Dataset extract —
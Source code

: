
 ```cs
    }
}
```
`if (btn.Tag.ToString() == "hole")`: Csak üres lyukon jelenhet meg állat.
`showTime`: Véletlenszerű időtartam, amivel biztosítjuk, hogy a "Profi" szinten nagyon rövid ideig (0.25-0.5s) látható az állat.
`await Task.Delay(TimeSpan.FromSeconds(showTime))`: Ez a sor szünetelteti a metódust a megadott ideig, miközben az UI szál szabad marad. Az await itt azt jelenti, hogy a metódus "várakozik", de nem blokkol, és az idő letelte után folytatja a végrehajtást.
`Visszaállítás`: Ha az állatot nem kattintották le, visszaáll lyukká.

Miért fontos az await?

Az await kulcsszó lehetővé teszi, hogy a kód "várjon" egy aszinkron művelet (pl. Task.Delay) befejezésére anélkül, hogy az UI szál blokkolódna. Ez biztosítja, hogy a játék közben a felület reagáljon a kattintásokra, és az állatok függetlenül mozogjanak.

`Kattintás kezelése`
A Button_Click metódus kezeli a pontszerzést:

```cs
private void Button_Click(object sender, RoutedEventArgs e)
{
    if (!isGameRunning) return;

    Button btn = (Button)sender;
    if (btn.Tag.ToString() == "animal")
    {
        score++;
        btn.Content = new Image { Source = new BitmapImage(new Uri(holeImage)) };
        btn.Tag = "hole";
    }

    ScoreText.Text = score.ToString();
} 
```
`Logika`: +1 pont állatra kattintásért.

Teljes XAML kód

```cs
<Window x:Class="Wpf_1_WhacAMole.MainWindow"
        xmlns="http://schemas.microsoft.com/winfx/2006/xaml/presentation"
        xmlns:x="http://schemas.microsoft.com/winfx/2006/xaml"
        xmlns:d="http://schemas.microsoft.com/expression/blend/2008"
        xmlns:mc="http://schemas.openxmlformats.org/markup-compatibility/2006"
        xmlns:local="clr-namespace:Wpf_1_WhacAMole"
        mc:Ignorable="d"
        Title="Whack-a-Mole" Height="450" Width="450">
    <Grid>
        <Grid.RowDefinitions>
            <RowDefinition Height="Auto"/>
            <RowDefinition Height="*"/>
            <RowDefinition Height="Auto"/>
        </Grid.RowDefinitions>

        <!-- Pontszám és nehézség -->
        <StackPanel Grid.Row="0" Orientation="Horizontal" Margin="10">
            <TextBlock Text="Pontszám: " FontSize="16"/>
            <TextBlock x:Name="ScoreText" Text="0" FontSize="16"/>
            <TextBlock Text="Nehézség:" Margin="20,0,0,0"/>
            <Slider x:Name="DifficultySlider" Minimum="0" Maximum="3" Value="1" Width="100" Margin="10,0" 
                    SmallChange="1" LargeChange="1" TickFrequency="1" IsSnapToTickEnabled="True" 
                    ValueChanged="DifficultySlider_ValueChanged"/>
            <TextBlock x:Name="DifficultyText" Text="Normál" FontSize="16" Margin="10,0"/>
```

Exercise goal —
Among the lines above, show every one that contains the string "FontSize".

Response —
            <TextBlock Text="Pontszám: " FontSize="16"/>
            <TextBlock x:Name="ScoreText" Text="0" FontSize="16"/>
            <TextBlock x:Name="DifficultyText" Text="Normál" FontSize="16" Margin="10,0"/>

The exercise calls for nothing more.